Member of the House of Lords
- Lord Temporal
- Life peerage 3 May 2000

Personal details
- Born: Peter Richard Grenville Layard 15 March 1934 (age 92)
- Party: Labour
- Spouse: Molly, Baroness Meacher
- Education: Eton College
- Alma mater: King's College, Cambridge; London School of Economics;

= Richard Layard, Baron Layard =

British economist (born 1934)

Peter Richard Grenville Layard, Baron Layard FBA (born 15 March 1934) is a British labour economist, co-director of the Community Wellbeing programme at the Centre for Economic Performance at the London School of Economics, and co-editor of the World Happiness Report. Layard is an economist who wants public policy to be targeted at the wellbeing of the people. To this end he has written 6 books and some 40 articles.

His work on mental health, including publishing The Depression Report in 2006, led to the establishment of the Improving Access to Psychological Therapies (IAPT) programme in England.

==Family and education==
Peter Richard Grenville Layard is the son of John Layard and his wife Doris. He was educated at Eton College, where he was a King's scholar; at King's College, Cambridge; and at the London School of Economics.

==Work==
Layard was Senior Research Officer for the Robbins Committee on Higher Education, and later developed a reputation in the economics of education (with Mark Blaug at LSE), and in labour economics (in particular with Stephen Nickell).

=== Labour economics ===
In the 1980s he and his colleagues developed the Layard-Nickell model of how the level of unemployment is determined. This has become the most commonly used model by European economists and governments. It assigns an important role to how unemployed people are treated, and provides the intellectual basis for the welfare-to-work policies introduced in many countries, including Britain, Germany and Denmark.

The basic message is in Unemployment: Macroeconomic Performance and the Labour Market. This was first published in 1991, and a second edition in 2005 showed how well the model predicted the development of unemployment in different countries over the years between 1991 and 2003.

Drawing on this work, Layard was active in the policy field on unemployment, both in the UK and outside. In 1985 he founded the Employment Institute to press for welfare to work policies, and his proposals were largely implemented in 2007 in the Labour Party's New Deal policies for young people, and then older adults. His influence also spread to Europe. In the 1980s he was Chairman of the European Commission's Macroeconomic Policy Group and in the 1990s the Hartz reforms in Germany were influenced by his work. From 1997 to 2001 he was a part-time consultant to the British government on welfare-to-work and vocational education.

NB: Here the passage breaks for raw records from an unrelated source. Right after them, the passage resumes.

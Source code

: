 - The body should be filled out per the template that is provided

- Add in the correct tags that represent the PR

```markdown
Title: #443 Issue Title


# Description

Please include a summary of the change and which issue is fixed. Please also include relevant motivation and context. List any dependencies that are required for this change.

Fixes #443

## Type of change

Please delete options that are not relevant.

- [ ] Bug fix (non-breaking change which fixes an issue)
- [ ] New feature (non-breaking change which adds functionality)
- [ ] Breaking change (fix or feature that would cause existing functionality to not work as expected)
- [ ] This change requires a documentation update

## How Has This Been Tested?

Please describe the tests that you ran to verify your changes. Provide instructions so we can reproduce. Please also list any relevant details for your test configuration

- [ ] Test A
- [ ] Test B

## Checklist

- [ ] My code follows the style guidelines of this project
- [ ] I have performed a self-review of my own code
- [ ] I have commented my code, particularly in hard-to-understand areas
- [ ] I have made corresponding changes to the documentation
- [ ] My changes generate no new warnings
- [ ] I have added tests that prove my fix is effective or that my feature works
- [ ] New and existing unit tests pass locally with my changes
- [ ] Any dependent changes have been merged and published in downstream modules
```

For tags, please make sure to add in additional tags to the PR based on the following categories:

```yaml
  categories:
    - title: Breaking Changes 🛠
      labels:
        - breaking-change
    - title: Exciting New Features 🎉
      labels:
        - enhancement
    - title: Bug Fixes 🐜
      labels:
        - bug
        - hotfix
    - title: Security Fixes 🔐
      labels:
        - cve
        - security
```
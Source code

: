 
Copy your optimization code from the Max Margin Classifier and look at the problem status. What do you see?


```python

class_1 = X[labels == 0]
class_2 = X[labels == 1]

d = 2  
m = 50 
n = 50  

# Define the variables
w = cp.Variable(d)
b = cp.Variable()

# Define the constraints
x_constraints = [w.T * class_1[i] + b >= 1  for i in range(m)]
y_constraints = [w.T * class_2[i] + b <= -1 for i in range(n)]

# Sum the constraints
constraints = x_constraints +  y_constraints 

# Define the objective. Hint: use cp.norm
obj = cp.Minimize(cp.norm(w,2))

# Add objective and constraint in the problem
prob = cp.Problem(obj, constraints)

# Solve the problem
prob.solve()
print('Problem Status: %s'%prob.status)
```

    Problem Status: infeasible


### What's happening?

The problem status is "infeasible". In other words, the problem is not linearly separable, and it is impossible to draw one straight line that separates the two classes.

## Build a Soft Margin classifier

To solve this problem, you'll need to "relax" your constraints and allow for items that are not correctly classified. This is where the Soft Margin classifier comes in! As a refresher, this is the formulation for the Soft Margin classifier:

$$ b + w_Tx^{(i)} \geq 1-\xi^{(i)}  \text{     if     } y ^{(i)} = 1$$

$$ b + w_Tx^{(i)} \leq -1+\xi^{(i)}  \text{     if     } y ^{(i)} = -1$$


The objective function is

On inequality, his work shows the key role of education in influencing the income of individuals and families. He has been a strong advocate of better vocational education (including apprenticeship) for less academic youngsters. The case he made led to major increases in apprenticeship and the 2009 Apprenticeship Act which guaranteed access to an apprenticeship for qualified applicants, later repealed.

He advocated many of the policies which characterised the New Labour government, particularly the New Deal, partly by founding the Centre for Economic Performance at the London School of Economics. He supported the idea of welfare-to-work, where social welfare payments are structured in a way that encourages (or forces) recipients back into the job market.

As well as academic positions, Layard worked as an advisor for numerous organisations, including government institutions in the United Kingdom and Russia.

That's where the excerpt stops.